Most of the time, if the lunatic is
only a little crazy, like artists, and actors and those wackos in
Congress you suck it up and take the job.
This assumes it isn't on Black Friday.
But you know what's coming, it has to
be on Black Friday cause the lunatics wouldn't come out to play if
you weren't up to your ass in alligator with wild-eyed, screaming
shoppers destroying your displays, waving money, and slapping each
other around like it was a hockey game.
The Ole Trawler having enjoyed the
pleasures of business for many seasons strives passionately not to be
a lunatic...but every now and then it happens even to the folks who
have been knee deep in the trenches.
The Ole Trawler and the Long Sufferin'
have a show coming up at the library and are working like dervishes
if that isn't politically incorrect and off limits and insensitive
and rude and all of the other ins-
which dot the landscape in these
strange and curious times and while whirling furiously and doing
sixteen different things at the same time while making sure not to
duplicate what you just did and still getting everything done and in
the proper order so that you do not embarrass yourself or the library
of the art community which has so generously embrace you all of the
longs and fruitful years and then you turn around and find that you
are staring straight into the eyes of a lunatic.
Yeppers, the Ole Trawler had become one
of those.
And there was no help for it you just
had to go ahead and be a lunatic and force some nice merchant onto
those fretful horns and try to do it with enough grace so that after
the holiday passes and there is enough passage of time maybe they'll
forgive or just forget about what you made then do.
So there I was on the phone, on Black
Friday calling one of the more successful merchants in town hoping
that they wouldn't hang up on me and might have the seasonal spirit
and might just take my crazy request and bail my ass out of this
panic filled quagmire.
Now most of you know all about the Art
Connection and what they do and sell and how they offer the art
community of Coos Bay and surrounds the best products right here in
our own town without having to make Jeff Bezos another million and
fatten the coffers of UPS or FedEx and stuff like that.
What you may not know is that they do
answer their phone on Black Friday and they do listen to lunatics and
they do agree, at considerable pain, expense, time and small profit
agree to take on a piddly-ass job and keep an Ole Trawler from losing
what little mind he has left.
So here's the job, I needed a mat cut,
time-consuming, tedious, exacting and not at all high profit-margin
and they did it! Or rather Coni did it and with considerable good
grace under circumstances where she would have been perfectly
justified to use an expression not approve by Tarsus the Good and
hang the phone up. Not only did she do the job as requested,but she
also included much to my surprise and delight a backboard.

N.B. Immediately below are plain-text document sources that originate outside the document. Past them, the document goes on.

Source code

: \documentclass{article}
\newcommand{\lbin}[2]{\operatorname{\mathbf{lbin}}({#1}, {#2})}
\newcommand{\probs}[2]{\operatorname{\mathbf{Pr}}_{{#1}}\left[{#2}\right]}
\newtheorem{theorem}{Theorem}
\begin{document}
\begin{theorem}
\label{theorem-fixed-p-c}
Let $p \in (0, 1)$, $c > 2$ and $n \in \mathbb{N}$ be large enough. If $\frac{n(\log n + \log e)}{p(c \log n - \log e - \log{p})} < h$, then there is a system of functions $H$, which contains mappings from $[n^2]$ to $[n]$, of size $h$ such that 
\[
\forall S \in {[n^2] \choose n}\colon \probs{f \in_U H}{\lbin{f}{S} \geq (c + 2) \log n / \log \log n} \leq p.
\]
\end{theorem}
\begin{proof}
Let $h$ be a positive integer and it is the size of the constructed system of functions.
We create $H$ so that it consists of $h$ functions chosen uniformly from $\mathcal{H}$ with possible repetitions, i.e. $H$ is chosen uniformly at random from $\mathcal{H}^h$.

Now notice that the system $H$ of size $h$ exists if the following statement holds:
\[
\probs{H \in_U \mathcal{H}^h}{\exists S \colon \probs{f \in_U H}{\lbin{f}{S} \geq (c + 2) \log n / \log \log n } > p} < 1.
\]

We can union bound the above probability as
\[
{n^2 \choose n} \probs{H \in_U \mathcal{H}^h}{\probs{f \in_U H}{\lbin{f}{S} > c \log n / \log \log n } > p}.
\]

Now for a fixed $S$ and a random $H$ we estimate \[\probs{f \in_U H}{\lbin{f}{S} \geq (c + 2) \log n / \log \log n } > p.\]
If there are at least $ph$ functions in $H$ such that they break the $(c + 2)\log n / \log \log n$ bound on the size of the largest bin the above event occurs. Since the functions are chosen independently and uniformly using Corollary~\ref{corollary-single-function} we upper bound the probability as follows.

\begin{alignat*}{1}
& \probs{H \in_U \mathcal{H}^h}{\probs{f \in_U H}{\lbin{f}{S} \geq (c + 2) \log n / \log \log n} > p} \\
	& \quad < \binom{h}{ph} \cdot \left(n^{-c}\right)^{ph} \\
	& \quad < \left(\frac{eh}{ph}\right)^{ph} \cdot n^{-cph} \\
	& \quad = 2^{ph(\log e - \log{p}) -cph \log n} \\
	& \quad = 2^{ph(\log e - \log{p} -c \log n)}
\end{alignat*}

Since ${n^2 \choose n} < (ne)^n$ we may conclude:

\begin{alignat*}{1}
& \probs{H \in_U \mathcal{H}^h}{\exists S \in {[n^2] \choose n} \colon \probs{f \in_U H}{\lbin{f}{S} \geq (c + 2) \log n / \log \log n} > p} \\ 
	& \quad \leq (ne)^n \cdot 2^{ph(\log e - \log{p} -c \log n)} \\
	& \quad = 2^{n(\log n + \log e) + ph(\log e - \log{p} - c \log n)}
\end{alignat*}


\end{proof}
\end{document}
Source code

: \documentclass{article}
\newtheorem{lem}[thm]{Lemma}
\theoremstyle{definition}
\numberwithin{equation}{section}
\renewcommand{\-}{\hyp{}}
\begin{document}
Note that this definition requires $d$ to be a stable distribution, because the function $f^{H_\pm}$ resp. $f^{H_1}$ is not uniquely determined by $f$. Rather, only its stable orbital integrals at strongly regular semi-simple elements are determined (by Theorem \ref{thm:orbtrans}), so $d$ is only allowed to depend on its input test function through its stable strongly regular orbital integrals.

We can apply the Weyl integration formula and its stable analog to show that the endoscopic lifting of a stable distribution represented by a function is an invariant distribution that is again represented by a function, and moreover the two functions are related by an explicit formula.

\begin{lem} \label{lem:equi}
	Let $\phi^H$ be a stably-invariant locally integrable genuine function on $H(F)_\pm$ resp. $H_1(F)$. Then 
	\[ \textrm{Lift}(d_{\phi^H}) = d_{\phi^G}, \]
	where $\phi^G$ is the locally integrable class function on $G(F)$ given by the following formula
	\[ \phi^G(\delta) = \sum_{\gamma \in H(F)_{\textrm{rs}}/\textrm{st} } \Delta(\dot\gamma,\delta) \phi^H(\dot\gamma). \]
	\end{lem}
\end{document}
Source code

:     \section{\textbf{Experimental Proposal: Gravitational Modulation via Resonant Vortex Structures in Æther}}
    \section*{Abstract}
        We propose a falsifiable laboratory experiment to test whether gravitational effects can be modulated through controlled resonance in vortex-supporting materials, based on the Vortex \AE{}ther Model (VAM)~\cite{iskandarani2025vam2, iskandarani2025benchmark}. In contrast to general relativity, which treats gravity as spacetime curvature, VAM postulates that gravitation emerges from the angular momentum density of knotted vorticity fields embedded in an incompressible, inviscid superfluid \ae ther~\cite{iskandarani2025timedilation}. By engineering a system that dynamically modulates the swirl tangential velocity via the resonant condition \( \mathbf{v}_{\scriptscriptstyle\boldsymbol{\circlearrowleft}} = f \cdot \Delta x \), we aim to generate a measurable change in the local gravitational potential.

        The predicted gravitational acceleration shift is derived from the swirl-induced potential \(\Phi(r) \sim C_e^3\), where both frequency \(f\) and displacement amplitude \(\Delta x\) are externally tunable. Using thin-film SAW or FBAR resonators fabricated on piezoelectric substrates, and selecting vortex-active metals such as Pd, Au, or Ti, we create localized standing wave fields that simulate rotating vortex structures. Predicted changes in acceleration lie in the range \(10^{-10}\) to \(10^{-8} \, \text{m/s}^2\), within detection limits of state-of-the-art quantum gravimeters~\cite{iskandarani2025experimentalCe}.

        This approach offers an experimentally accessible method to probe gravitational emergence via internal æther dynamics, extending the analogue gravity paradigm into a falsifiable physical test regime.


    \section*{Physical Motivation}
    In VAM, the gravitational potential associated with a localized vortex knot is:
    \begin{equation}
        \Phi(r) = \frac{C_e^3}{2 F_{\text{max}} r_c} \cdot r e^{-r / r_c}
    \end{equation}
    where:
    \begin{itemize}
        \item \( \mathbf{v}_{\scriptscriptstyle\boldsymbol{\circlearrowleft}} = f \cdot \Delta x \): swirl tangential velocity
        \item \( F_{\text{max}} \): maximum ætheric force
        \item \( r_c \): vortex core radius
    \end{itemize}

Quick primer, a mat goes around the
image to cover up any mistakes the artist made in printing, painting,
sizing or mounting the image and of course to help focus the eye on
the image which is what the artist wants in the first place. The
backboard is a solid mat which allows the image to be mounted and
properly place to make all of the magic when the Great Public comes
to look at the exhibit.
I had cut a backboard because I didn't
expect Coni to clean up all of my mistakes and I can on a good day
cut a rectangle without screwing it up so badly that the frame can't
hide the ragged, frayed edges.
But when I looked in the bag there it
was. I was thunderstruck, flabbergasted, knocked over by a pin
feather and all that other stuff. What a deal and on the busiest day
of the shopping year!
So Art Connection saved my bacon and
you can just come to the library and see the results and see for
yourself what a first-rate, top-drawer, high-class merchant can do to
make even the rudest, most thoughtless, inconsiderate customer
satisfied.
And a Happy Thanksgiving to all of you
at Art Connection, you sure as hell deserve one!